United States tax law says that to claim a deduction for a home office, the space must be "regularly and exclusively" used for business purposes.
Does "exclusively" here mean absolutely 100%? Like, suppose someone had a home office, worked there 8 hours a day, 5 days a week, 52 weeks a year, and one day while sitting in his home office he gets a toothache so he spends 10 minutes calling his dentist to make an appointment. Does he lose the deduction for the year because of 10 minutes out of 2000+ hours?
(BTW, someone might say, Go ahead and claim the deduction. How would the IRS ever know you made that phone call? But let's assume we're going to be completely honest on our tax return here. I'm asking what the rules are, not what rule-breaking I might get away with.)

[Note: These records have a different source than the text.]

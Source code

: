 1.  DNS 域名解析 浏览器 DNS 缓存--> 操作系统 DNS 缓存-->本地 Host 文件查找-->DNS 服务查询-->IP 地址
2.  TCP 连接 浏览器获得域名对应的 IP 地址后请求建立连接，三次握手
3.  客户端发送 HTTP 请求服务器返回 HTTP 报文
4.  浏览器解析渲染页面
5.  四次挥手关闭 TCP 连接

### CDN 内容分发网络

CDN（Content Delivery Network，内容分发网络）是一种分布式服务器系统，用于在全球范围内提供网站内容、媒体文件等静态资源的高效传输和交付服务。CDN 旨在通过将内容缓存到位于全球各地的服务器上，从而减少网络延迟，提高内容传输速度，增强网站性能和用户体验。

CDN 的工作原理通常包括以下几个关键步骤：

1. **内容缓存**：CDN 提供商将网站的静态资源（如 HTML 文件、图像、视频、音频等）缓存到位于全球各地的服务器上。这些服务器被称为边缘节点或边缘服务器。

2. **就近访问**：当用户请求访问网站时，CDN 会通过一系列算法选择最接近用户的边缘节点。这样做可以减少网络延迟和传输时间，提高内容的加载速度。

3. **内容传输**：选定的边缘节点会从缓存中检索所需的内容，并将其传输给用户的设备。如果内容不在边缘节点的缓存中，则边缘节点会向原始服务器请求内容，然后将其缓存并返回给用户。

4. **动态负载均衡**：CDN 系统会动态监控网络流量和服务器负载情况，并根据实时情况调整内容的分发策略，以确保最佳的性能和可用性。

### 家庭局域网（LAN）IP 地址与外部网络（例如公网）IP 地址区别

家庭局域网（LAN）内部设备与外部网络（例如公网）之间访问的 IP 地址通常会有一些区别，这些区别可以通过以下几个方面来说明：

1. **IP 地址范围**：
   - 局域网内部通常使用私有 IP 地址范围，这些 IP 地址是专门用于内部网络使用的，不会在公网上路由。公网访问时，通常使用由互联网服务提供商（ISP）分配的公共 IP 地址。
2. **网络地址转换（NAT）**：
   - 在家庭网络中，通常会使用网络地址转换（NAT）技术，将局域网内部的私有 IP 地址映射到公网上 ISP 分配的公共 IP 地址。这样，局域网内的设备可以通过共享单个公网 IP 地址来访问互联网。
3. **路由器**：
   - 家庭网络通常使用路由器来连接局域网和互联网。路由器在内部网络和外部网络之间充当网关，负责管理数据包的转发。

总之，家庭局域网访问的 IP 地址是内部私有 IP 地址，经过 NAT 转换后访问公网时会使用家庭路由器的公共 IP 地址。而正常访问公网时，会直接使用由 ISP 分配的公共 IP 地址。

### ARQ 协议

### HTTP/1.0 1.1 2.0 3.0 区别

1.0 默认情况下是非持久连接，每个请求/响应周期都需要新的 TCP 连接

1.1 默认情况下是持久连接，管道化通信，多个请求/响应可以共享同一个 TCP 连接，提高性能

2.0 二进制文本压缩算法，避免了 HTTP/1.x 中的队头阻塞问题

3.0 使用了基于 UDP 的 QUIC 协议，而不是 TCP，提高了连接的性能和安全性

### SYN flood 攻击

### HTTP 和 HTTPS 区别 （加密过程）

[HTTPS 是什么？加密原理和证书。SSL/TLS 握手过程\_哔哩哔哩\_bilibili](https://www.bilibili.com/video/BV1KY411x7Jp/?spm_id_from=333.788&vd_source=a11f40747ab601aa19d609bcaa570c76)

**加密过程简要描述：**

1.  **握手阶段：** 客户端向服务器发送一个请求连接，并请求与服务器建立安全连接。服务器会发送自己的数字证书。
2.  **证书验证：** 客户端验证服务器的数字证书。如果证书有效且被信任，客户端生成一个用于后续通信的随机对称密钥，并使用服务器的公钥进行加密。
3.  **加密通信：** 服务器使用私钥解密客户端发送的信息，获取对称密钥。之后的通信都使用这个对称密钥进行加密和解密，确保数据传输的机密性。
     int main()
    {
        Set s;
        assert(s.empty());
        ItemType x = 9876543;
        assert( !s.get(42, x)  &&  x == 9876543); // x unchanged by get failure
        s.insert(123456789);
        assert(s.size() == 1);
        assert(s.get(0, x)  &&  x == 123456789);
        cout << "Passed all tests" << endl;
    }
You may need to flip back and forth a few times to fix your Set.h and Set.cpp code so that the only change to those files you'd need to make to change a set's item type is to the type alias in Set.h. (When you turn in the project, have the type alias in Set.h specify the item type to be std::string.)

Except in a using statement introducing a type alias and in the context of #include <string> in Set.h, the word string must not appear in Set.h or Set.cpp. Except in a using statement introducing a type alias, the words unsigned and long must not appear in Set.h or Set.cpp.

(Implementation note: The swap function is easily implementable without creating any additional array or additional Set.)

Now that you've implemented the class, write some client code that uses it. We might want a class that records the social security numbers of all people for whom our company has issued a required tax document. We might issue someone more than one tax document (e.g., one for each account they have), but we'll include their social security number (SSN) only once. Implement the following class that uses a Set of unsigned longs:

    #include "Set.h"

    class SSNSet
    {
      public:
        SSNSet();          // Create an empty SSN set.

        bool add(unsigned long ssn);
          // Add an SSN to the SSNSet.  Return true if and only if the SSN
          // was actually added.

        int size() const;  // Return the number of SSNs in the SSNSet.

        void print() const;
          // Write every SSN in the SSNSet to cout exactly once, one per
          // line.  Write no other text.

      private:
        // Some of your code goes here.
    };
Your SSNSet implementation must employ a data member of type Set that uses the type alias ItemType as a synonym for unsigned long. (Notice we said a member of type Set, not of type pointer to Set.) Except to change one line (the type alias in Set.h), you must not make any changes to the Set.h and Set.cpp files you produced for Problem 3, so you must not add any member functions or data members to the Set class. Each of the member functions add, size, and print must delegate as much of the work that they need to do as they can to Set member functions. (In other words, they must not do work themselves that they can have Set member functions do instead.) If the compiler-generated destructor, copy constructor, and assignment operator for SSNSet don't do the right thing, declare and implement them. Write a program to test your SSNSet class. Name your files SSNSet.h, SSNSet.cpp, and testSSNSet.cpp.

I work from home. My employer no longer even has an office, all the employees work from home. When I got the job I set aside a room in my house to be my office. I've never claimed a home office deduction, but I wonder if I could. In my case, I have a printer in my office that I use for both personal and business purposes. I never saw any point in having a separate printer for personal use in another room. Sometimes after work I will read news web sites or search the Internet for jokes. Etc. Is there some rule about "minimal personal use"? Or some standard that 90% of the time (or whatever number) you're in that room you must be working? Or some "reasonableness standard"?
It seems to me that if "exclusively" is taken absolutely literally 100%, that almost no one would could legitimately claim a home office deduction.